More recently, we have seen the frightening force of unjust democracy in California. In 2008, a majority of California voters chose to remove the rights for gay and lesbian people to get married. Of course that proposition, and the entire issue is still in the courts. And hopefully our Constitution will hold up the rights of individuals over the whim of the majority. But I can’t think of a better reminder for us as UUs in California, than that proposition. Ethics is not a popularity contest. The right thing is not always what the people decide. And sometimes we have to stand up against what has been ordained by the system of democracy.

In closing today I want to call your attention to one more democratically created pile of injustice. And it’s happening just across our state boarder in Arizona. I had not intended this sermon to be about the situation in Arizona, but on Saturday afternoon, as emails from my ministerial colleagues flooded my email box, I realized I couldn’t not speak about Arizona.

This is AZ State Senate Bill 1070, the law, which both proponents and critics say is the broadest and strictest immigration measure in generations. It would make the failure to carry immigration documents a crime. And more importantly, it gives the police broad power to detain anyone suspected of being in the country illegally. This law is an open invitation for harassment and discrimination against Hispanics regardless of their citizenship status. It is cruel, it is oppressive, it is simply wrong. And it is being enacted by democratically elected leadership.

“Everyone else is doing it mom, Why can’t I discriminate?” Well, “If everyone else jumped off a bridge, would you?” Let us answer that question with a resounding NO. While we can’t cast our vote in the state of Arizona, we can cast our dollars away from it. Already the City of Los Angeles has passed a resolution to not do business with the state of Arizona. I may encourage the City of Laguna Beach to do the same.

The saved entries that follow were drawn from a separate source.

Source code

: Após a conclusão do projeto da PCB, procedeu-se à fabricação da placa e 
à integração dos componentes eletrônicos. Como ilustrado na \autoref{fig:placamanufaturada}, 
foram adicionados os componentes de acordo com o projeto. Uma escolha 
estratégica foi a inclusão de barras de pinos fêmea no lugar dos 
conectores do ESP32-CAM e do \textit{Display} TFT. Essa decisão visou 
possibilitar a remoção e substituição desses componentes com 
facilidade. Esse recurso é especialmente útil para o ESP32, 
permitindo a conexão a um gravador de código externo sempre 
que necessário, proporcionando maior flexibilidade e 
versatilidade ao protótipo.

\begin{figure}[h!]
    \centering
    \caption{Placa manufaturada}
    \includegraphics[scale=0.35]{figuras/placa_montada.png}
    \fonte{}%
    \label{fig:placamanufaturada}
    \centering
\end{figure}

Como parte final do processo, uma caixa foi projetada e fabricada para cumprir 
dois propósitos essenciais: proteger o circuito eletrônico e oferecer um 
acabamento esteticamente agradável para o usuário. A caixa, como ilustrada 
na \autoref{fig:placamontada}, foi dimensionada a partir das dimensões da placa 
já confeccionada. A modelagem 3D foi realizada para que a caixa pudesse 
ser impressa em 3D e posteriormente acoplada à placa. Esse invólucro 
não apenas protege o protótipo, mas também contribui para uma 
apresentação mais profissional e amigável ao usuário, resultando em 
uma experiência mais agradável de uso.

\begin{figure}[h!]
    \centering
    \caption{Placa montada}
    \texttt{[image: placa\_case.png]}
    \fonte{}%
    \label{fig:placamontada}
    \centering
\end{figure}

Also, in two weeks, there will be a march in Phoenix on May 29th. UU’s from across the country are organizing to participate in this march. And I want to talk with a few of you after the service today, about the possibility of joining them. Because ethics is not a popularity contest, because there are limits to the value of democracy, and because our faith demands that we take seriously the call of our conscience, please consider how we might stand together against injustice in Arizona, and anywhere that Democracy is used to diminish equality rather than encourage it.